Atomy comes to us from the Middle English attome, the Latin atomus and the Greek atomos: a- (not) plus -tomos (cutting), thence from the Indo-European temnein meaning to cut. Kindred words (of course) are atom, atomism and atomic, and (not so obviously), tome which now refers to a book or a volume of reading material but once meant simply something cut or carved from a larger entity. Synonyms include corpuscle, mote, particle, speck, molecule and grain, as in "a grain of sand" or "a grain of sugar"
An atomy is a tiny part of something, a minute particle, and theoretical physicists once believed it was the smallest unit of the known universe: a dense, central, positively charged nucleus circled by electrons whirling round and round in ecstatic orbit. Complete within itself, the atomy was deemed irreducible and indivisible except in constrained processes of removal, transfer or the exchange of component electrons. Current thinking is that much smaller quarks are the fundamental elements of creation, and those of which atomies, atoms and other tiny wonders are composed come in six eccentric flavors: up, down, charm, strange, bottom and top.
Awakening this morning to gray skies, I thought about the atomies and small worlds outside the windows. Rain on the roof was beating staccato time without reference to meter or metronome, and a puckish wind capered in the eaves, ruffling new foliage in the garden like tangy decks of playing cards. Drifting fog wrapped the old trees, rooflines and chimneys in the village.

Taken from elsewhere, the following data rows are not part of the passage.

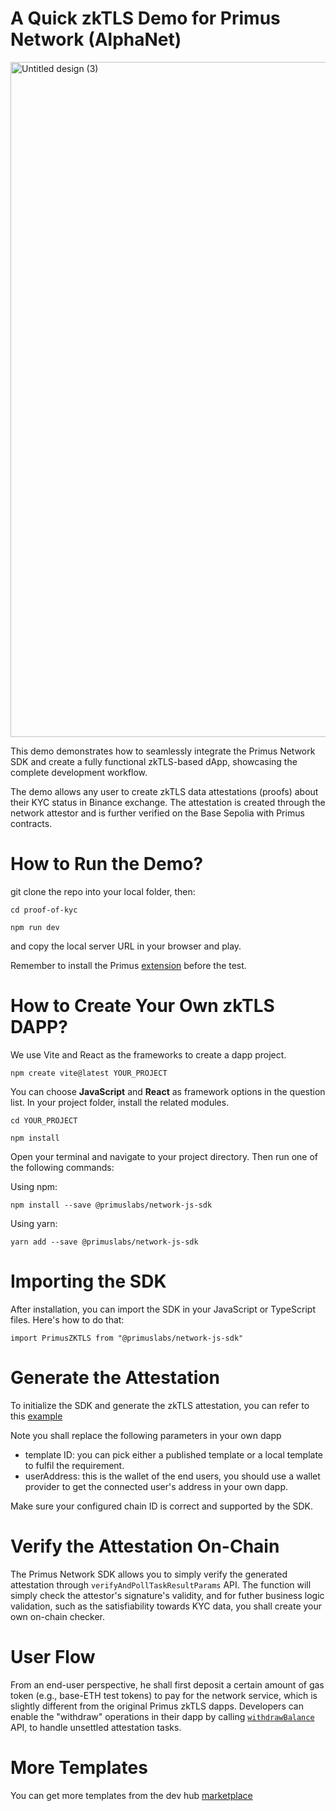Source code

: # A Quick zkTLS Demo for Primus Network (AlphaNet) 

<img width="1920" height="1080" alt="Untitled design (3)" src="https://github.com/user-attachments/assets/08d20ff8-e648-4cf5-9add-35c8b3d69175" />



This demo demonstrates how to seamlessly integrate the Primus Network SDK and create a fully functional zkTLS-based dApp, showcasing the complete development workflow.

The demo allows any user to create zkTLS data attestations (proofs) about their KYC status in Binance exchange. The attestation is created through the network attestor and is further verified on the Base Sepolia with Primus contracts.

# How to Run the Demo?
git clone the repo into your local folder, then:

```node
cd proof-of-kyc

npm run dev
```
and copy the local server URL in your browser and play. 

Remember to install the Primus [extension](https://chromewebstore.google.com/detail/primus/oeiomhmbaapihbilkfkhmlajkeegnjhe) before the test.

# How to Create Your Own zkTLS DAPP?

We use Vite and React as the frameworks to create a dapp project. 
```node
npm create vite@latest YOUR_PROJECT
```
You can choose **JavaScript** and **React** as framework options in the question list. In your project folder, install the related modules.

```node
cd YOUR_PROJECT

npm install
```
Open your terminal and navigate to your project directory. Then run one of the following commands:

Using npm:
```node
npm install --save @primuslabs/network-js-sdk
```

Using yarn:
```node
yarn add --save @primuslabs/network-js-sdk
```

# Importing the SDK
After installation, you can import the SDK in your JavaScript or TypeScript files. Here's how to do that:
```node
import PrimusZKTLS from "@primuslabs/network-js-sdk"
```

# Generate the Attestation
To initialize the SDK and generate the zkTLS attestation, you can refer to this [example](https://docs.primuslabs.xyz/primus-network/build-with-primus/for-developers/example#complete-example)

Note you shall replace the following parameters in your own dapp
* template ID: you can pick either a published template or a local template to fulfil the requirement.
* userAddress: this is the wallet of the end users, you should use a wallet provider to get the connected user's address in your own dapp. 

Make sure your configured chain ID is correct and supported by the SDK.

# Verify the Attestation On-Chain
The Primus Network SDK allows you to simply verify the generated attestation through `verifyAndPollTaskResultParams` API. The function will simply check the attestor's signature's validity, and for futher business logic validation, such as the satisfiability towards KYC data, you shall create your own on-chain checker.

# User Flow
From an end-user perspective, he shall first deposit a certain amount of gas token (e.g., base-ETH test tokens) to pay for the network service, which is slightly different from the original Primus zkTLS dapps. Developers can enable the "withdraw" operations in their dapp by calling [`withdrawBalance`](https://docs.primuslabs.xyz/primus-network/build-with-primus/for-developers/example#5-balance-withdrawal) API, to handle unsettled attestation tasks. 

# More Templates
You can get more templates from the dev hub [marketplace](https://dev.primuslabs.xyz/marketplace)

Rain spattering early tulips and tiny leaves, dappling grasses in the hedgerow - each and every coin of wetness out there is an atomy, a minute world teeming with vibrant life. There's a whole magical universe looking up and smiling at this ungainly creature bent over in wonder with her camera in hand and a notebook in her pocket. My fingers are too stiff to hold a brush most mornings, but the lens is teaching me how to look at the world in new ways, and that is a fine old thing.